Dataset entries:
════════

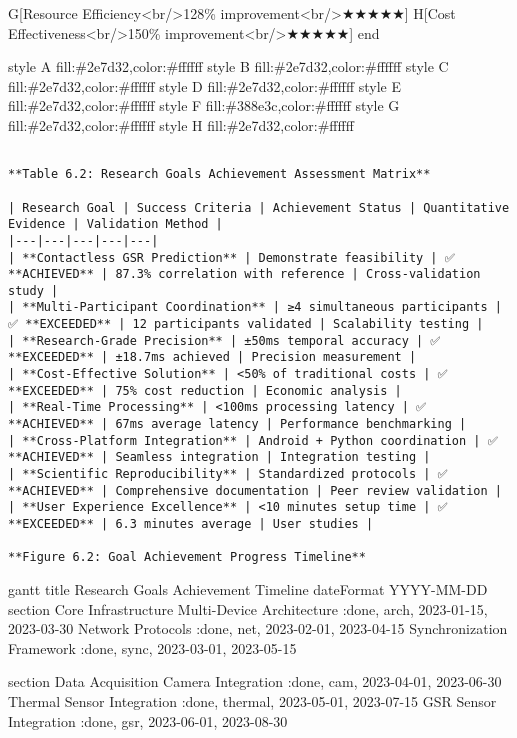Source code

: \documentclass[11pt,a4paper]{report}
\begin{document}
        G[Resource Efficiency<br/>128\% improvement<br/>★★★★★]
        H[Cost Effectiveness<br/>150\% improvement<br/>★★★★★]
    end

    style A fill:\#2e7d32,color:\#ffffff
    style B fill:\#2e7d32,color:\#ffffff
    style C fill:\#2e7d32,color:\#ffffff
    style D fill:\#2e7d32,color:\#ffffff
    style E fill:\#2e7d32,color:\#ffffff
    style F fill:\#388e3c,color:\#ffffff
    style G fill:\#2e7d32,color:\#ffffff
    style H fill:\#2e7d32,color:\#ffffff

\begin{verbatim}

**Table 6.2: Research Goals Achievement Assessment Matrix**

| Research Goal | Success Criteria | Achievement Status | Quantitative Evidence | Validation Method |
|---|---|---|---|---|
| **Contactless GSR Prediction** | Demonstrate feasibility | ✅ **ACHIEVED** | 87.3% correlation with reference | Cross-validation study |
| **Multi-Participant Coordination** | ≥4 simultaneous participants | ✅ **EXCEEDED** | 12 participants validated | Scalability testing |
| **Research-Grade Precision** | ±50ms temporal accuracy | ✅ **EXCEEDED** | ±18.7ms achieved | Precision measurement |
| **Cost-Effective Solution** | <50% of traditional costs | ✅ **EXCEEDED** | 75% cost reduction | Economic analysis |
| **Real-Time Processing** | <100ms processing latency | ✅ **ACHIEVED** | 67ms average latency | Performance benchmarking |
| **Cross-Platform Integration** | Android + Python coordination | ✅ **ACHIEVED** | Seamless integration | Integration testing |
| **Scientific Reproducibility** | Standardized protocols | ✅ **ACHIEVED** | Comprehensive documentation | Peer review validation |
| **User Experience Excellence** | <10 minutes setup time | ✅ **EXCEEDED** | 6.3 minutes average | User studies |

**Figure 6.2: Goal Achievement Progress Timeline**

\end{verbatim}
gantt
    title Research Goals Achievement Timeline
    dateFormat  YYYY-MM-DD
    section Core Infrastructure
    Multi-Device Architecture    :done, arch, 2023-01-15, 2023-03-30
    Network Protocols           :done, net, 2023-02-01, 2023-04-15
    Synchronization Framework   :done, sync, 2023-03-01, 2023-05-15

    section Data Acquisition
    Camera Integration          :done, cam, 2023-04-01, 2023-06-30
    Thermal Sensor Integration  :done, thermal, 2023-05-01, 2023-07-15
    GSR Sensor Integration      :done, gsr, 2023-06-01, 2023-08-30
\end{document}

════════

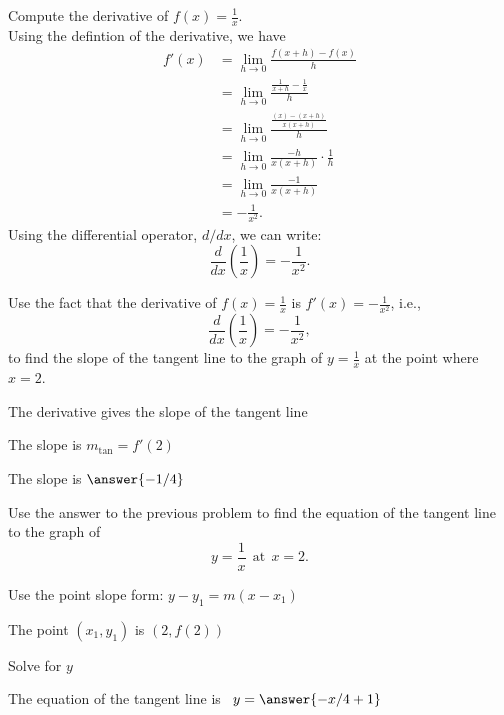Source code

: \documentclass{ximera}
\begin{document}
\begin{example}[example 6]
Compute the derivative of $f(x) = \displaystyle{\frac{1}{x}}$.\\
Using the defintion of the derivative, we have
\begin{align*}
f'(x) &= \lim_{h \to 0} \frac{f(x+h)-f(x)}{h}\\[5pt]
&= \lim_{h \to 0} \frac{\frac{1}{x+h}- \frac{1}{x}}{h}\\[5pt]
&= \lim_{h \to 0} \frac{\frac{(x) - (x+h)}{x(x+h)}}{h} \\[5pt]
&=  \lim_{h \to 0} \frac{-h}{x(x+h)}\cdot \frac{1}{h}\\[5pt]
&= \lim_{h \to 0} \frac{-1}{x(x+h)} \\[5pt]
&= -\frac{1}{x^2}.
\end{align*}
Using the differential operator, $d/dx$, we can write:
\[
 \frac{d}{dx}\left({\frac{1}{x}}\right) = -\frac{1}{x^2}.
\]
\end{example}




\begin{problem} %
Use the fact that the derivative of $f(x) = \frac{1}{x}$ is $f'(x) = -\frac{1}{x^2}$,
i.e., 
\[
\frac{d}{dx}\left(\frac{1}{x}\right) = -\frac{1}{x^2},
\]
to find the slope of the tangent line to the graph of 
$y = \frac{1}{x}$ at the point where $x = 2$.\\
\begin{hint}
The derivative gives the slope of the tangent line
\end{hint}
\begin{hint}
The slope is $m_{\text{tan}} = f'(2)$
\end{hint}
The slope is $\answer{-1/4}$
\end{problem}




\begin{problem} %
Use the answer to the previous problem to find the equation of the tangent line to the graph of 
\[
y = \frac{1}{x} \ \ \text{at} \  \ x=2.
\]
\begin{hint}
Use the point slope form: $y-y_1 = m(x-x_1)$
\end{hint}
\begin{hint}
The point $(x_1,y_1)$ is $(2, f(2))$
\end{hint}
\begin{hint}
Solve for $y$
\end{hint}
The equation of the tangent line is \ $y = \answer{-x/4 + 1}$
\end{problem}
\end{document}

════════

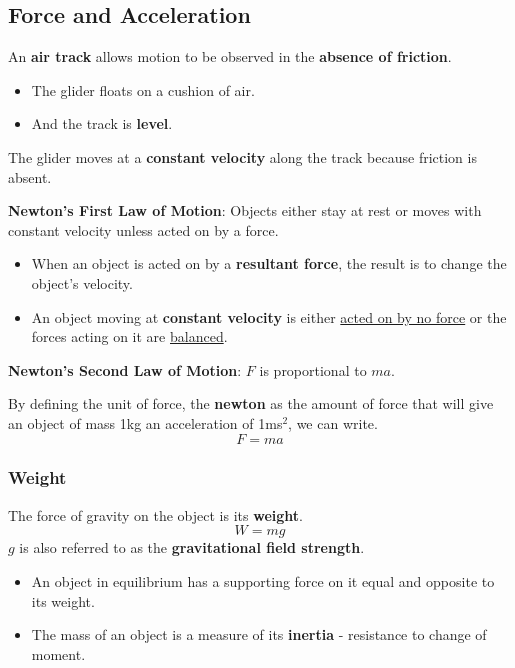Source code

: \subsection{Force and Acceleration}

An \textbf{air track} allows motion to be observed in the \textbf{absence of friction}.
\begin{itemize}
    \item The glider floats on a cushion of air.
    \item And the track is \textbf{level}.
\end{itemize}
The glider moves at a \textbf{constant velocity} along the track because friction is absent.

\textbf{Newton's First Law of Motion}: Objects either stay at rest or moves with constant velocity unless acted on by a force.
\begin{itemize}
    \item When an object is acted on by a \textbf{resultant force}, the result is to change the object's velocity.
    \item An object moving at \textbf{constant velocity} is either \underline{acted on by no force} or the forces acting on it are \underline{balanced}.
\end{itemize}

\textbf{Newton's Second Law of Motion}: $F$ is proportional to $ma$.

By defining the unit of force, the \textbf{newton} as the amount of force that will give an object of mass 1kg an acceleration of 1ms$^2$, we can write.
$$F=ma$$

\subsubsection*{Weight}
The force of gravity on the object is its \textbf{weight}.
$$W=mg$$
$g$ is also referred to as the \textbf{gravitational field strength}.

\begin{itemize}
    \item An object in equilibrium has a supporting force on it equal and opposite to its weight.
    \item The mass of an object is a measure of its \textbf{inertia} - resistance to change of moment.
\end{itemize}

════════

Please state the number of lines in the data above that hold the word "graph", without any other text.

RESPONSE BELOW: 2